In 1974, they proved that hypothesis. Five years later, Sutherland conducted the world’s first living-donor partial pancreas transplant.

“He persisted until it became a standard for treatment of diabetes, and he's considered the ‘father of pancreas transplantation,’” Kandaswamy said.

Kandaswamy recalled the first time he met Sutherland in 1997. Kandaswamy came to the University of Minnesota as a transplant fellow, and when he walked into Sutherland’s office, the room was filled with stacks of papers.

“The desk, the chair, the table, everything,” Kandaswamy said, “With no rhyme or reason to them.”

But when Kandaswamy asked for a specific document, Sutherland reached over and plucked it out of a seemingly random pile with ease.

“That's emblematic of the man who kept things together when nobody else could,” Kandaswamy said.

But Sutherland’s work in the operating room was only a portion of his life.
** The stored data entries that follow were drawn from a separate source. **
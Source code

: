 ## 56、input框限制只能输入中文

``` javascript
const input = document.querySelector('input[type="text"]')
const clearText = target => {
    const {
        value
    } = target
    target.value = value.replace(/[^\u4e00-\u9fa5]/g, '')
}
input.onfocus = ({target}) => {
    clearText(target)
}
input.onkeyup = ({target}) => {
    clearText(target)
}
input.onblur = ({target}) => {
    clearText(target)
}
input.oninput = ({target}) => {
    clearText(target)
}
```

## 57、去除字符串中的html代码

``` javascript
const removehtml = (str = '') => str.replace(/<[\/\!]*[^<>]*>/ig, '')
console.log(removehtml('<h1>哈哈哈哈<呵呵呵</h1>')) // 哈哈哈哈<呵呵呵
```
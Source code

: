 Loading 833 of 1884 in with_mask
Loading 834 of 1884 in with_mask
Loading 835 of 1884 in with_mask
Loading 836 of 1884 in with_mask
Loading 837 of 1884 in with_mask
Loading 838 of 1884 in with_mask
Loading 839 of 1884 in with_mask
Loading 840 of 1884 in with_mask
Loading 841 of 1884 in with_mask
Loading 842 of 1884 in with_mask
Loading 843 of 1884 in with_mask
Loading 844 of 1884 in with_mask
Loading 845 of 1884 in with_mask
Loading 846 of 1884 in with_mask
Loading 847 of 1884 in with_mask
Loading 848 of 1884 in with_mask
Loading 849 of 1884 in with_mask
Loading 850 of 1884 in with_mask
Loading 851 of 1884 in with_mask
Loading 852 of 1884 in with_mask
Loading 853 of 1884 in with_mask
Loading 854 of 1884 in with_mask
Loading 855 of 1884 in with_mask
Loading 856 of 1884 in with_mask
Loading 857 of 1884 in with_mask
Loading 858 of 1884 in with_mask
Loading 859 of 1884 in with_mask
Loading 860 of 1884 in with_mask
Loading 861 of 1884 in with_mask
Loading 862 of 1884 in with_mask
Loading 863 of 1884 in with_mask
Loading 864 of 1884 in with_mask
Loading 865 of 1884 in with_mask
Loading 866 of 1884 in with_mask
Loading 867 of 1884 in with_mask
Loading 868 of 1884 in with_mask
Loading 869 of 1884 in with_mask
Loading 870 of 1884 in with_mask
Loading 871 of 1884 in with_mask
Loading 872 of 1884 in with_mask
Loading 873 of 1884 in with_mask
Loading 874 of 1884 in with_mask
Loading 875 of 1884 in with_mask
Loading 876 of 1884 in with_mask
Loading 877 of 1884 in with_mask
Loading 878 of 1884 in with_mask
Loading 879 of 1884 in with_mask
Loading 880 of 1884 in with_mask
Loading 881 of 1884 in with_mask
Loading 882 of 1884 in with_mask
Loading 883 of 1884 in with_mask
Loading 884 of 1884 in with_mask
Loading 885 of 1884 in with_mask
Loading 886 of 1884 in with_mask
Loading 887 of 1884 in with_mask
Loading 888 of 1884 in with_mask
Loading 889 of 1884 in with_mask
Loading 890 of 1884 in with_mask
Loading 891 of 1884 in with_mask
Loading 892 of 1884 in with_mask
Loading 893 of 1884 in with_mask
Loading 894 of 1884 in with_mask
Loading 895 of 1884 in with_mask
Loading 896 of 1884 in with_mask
Outside the hospital and university, Sutherland loved horticulture despite “frustration of the tomato variants,” his obituary states. Kandaswamy also recalled his love for biking, which at times got in the way of work.

“He could be talking on the phone from his bicycle, and I’d have to tell him, ‘Dr. Sutherland, you need to stop somewhere and talk to me,’” he said.

Sutherland’s greatest legacy, though is perhaps the impact he made on those he trained and the patients he served around the world, Kandaswamy said. He received letters, emails and phone calls from doctors everywhere seeking his advice.

“And he would take the time to answer every single person,” Kandaswamy said.

Although Sutherland is no longer alive, his legacy and a piece of himself lives on.

“I operated on him in 2007, I think. It was in order to take out one of his kidneys to be donated to his wife,” Kandaswamy said. “I was fortunate to having known David, and consider him both a friend, philosopher and guide.”

Dr. David Sutherland died on March 23. He was 84. He is survived by Vanesa Sutherland, his wife of 28 years and is remembered locally and abroad.